EXERCISE
Your answer must consist of every line from the data below that includes the word "processCommand".

Items from a data source
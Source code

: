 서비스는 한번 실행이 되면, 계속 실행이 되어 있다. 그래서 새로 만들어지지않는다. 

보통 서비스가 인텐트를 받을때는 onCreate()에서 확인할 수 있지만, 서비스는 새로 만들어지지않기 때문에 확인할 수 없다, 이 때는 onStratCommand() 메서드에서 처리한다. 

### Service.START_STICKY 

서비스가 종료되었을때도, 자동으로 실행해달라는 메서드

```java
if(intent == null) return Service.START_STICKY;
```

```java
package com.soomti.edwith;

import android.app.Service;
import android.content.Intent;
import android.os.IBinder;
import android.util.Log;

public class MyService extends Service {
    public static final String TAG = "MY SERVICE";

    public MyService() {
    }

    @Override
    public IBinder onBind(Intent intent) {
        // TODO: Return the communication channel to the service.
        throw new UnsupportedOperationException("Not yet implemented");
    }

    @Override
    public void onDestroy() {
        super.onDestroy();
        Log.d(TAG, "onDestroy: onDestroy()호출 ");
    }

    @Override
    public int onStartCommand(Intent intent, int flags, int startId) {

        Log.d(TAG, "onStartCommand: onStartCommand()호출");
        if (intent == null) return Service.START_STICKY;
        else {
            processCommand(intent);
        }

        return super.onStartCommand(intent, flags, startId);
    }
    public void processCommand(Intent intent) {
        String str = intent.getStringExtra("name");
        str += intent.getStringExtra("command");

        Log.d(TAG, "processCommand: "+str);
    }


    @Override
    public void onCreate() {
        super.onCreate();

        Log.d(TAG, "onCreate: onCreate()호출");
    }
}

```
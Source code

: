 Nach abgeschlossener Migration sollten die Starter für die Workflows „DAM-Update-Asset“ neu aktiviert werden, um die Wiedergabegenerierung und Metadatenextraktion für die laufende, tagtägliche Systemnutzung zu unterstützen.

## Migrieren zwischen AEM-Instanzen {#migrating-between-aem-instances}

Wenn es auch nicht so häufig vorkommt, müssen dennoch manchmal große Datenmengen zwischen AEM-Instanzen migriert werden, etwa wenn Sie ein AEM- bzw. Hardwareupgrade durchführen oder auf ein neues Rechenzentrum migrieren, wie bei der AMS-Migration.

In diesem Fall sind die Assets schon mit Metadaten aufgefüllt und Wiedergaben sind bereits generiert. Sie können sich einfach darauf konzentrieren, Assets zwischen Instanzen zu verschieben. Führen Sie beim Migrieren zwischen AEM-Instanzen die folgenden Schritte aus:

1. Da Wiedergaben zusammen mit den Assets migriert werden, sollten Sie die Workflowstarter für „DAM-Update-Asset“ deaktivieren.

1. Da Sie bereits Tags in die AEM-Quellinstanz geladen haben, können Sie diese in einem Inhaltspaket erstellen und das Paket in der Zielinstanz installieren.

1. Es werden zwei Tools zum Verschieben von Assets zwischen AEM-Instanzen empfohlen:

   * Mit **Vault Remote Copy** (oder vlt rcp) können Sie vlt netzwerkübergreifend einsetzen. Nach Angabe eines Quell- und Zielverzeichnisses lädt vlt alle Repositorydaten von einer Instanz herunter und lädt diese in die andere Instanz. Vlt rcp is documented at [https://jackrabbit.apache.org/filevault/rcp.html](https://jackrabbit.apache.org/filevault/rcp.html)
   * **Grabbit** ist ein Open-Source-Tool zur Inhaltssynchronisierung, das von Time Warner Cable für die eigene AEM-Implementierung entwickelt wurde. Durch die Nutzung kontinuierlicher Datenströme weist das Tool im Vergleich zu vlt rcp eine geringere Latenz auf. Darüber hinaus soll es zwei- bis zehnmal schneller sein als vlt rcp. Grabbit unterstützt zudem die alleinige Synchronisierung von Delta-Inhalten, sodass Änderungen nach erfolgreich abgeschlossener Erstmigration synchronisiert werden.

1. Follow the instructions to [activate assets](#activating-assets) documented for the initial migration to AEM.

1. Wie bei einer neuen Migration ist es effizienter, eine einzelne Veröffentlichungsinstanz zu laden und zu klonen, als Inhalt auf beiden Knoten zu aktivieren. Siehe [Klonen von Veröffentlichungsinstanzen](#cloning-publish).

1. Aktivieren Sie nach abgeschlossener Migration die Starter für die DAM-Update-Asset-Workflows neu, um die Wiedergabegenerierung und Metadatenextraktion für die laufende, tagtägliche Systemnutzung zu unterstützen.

RESULT OF THE EXERCISE
            processCommand(intent);
    public void processCommand(Intent intent) {
        Log.d(TAG, "processCommand: "+str);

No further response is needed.